Spencer employed the depiction of Greek gods and goddesses to describe his marriage and events of that particular day. Although the marriage refers to aspects of Greek mythology as the events progress, the actual wedding ends in Christian marriage traditions when the two end up in church “temple”. At that point the author does not mention any aspects of mythology. He relies on the different aspects of the gods and goddesses to describe the special nature of the day's events.
Spencer calls upon the muses in the first stanza for inspiration in order to communicate his feelings about his bride and events of the special day.

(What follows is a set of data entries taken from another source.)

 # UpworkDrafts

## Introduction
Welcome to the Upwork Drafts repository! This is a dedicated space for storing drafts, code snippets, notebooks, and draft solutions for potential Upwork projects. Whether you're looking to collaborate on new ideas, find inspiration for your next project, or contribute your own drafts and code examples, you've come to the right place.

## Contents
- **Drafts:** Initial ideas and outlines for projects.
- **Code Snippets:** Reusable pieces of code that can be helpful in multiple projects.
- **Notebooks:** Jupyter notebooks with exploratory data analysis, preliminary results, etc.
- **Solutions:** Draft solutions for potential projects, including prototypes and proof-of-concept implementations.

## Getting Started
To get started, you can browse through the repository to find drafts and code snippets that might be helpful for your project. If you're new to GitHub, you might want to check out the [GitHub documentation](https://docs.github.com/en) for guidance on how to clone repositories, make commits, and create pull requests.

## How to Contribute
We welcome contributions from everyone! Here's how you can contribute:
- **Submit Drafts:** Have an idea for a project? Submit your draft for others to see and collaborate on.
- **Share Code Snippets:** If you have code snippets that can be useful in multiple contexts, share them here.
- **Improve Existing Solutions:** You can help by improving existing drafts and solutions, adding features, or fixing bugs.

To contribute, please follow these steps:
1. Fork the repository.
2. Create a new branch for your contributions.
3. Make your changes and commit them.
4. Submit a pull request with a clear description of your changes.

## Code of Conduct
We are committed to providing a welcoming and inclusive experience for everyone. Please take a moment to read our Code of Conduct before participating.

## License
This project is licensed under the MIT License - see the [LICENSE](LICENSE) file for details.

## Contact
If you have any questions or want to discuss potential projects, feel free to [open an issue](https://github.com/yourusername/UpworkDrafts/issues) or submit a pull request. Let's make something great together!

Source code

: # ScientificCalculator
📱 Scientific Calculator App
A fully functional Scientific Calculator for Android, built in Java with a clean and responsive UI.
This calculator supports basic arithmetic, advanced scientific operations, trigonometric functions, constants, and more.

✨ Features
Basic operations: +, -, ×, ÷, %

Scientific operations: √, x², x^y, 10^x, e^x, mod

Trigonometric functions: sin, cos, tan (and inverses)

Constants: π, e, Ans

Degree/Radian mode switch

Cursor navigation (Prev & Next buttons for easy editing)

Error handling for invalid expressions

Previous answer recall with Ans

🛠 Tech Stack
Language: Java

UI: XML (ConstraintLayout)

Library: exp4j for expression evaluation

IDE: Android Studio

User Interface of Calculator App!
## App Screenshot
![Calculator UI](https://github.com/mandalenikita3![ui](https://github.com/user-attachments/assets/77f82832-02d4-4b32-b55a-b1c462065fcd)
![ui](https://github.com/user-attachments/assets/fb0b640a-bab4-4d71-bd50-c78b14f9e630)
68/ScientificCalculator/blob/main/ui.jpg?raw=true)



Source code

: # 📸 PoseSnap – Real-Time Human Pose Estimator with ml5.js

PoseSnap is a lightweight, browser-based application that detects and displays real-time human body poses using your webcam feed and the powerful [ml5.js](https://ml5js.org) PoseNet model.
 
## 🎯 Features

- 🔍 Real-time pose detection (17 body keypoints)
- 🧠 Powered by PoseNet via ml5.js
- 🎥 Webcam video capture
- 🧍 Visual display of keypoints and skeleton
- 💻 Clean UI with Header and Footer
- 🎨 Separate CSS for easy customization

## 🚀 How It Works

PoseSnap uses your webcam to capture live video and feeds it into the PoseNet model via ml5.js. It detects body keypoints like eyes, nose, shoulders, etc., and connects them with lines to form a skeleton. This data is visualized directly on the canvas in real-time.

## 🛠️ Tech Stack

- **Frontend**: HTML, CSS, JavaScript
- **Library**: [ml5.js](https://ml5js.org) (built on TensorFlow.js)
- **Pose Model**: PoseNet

Ye learned sisters which have oftentimes
Beene to me ayding, others to adorne:
Whom ye thought worthy of your gracefull rymes,
That even the greatest did not greatly scorne
To heare theyr names sung in your simple layes,
But joyed in theyr prayse.
He proceeds to invoke the assistance of other gods and goddesses for different roles. He calls upon Hymen to wake up his bride and attest to the immediacy of the event.
Bid her awake; for Hymen is awake,
And long since ready forth his maske to move,
He calls on to the nymphs to assist in the bride’s preparation and to decorate the path leading to the location of the ceremony.
Bring with you all the Nymphes that you can heare
Both of the rivers and the forrests greene:
He also attests to his personal insecurities and asks the nymphs to protect his bride and offer protection during the event. The groom takes on the role of Phoebus and compares his bride to Phoebe in reference to their perfect bond.
These examples show the author's ability to artistically describe the Christian wedding while blending it with aspects of Greek mythology.